Since superannuation became compulsory in the 90’s, it has become one of the major assets that you will hold in your lifetime. Because it is such an important asset (and often has life insurance attached to it, making it even more significant) it is important to know how it is dealt with if you should pass away.
Many people think that their superannuation will be automatically dealt with in their Will, but this is not necessarily the case.
Superannuation is a trust structure – this means that there is a Trustee. For employer schemes this is often a large institution, for self managed funds, it could be a person or a private company. Members of the fund (who are entitled to the contributions) are called the beneficiaries.

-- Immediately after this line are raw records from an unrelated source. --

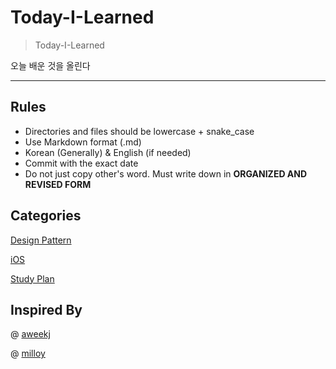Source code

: # Today-I-Learned
> Today-I-Learned

오늘 배운 것을 올린다

---

## Rules

- Directories and files should be lowercase + snake_case
- Use Markdown format (.md)
- Korean (Generally) & English (if needed)
- Commit with the exact date
- Do not just copy other's word. Must write down in **ORGANIZED AND REVISED FORM** 



## Categories

[Design Pattern](https://github.com/3zin/Today-I-Learned/tree/master/design_pattern)

[iOS](https://github.com/3zin/Today-I-Learned/tree/master/ios)

[Study Plan](https://github.com/3zin/Today-I-Learned/tree/master/study_planner)

## Inspired By

@ [aweekj](https://github.com/aweekj/TIL)

@ [milloy](https://github.com/milooy/TIL)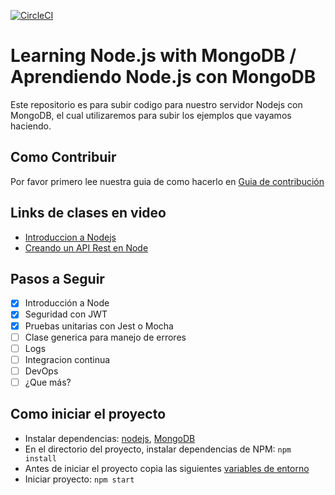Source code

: [![CircleCI](https://circleci.com/gh/gerlis18/NodeAPI/tree/develop.svg?style=svg)](https://circleci.com/gh/gerlis18/NodeAPI/tree/develop)

# Learning Node.js with MongoDB / Aprendiendo Node.js con MongoDB

Este repositorio es para subir codigo para nuestro servidor Nodejs con MongoDB, el cual utilizaremos para subir los ejemplos que vayamos haciendo.

## Como Contribuir

Por favor primero lee nuestra guia de como hacerlo en [Guia de contribución](CONTRIBUTING.md)

## Links de clases en video

- [Introduccion a Nodejs](https://web.microsoftstream.com/video/622c0ad9-2632-4f9d-93cb-134c36a1d3d4)
- [Creando un API Rest en Node](https://web.microsoftstream.com/video/2eaf09d8-a4b9-49b2-82db-b7b763b18785)

## Pasos a Seguir

- [x] Introducción a Node
- [x] Seguridad con JWT
- [x] Pruebas unitarias con Jest o Mocha
- [ ] Clase generica para manejo de errores
- [ ] Logs
- [ ] Integracion continua
- [ ] DevOps
- [ ] ¿Que más?

## Como iniciar el proyecto
- Instalar dependencias: [nodejs](https://nodejs.org/es/), [MongoDB](https://www.mongodb.com/download-center?initial=true#community)
- En el directorio del proyecto, instalar dependencias de NPM: `npm install`
- Antes de iniciar el proyecto copia las siguientes [variables de entorno](https://github.com/gerlis18/NodeAPI/wiki#envs)
- Iniciar proyecto: `npm start`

When a member of the fund dies, the trustee of the superfund has a discretion (if this power is given to it by the Trust Deed, which it normally is) to pay out the super entitlements as the Trustee sees fit. The trustee does not have to follow the wishes set down in the deceased member’s Will (NOTE: In NSW, the superannuation does form part of the Estate). The Trustee will normally only deviate from the Will when they think that all of the deceased member’s dependants have not been adequately taken care of in the Will.
Harry is married with 2 young children (aged 3 and 5 years old). At the staff Christmas party Harry meets Sally, and falls in love. He divorces his wife and marries Sally. Harry and Sally start a new family and make Wills leaving everything to each other. Ten years later, at the staff Christmas party, Harry has a heart attack and dies whilst in the stairwell with his secretary, Amanda.
Sally is left with 2 children. The house has a mortgage on it, but there is Harry’s payout of $600,000 which should pay out the house and give Sally some savings to live off while she raises the kids.
The Trustee looks at Harry’s Will, and decides that the 2 children from his first marriage (they are now 13 and 15 years old) are dependents with financial needs (such as schooling). The super payout is split 40% to the first 2 children and 60% to Sally and her 2 children. After paying the mortgage, Sally has little left.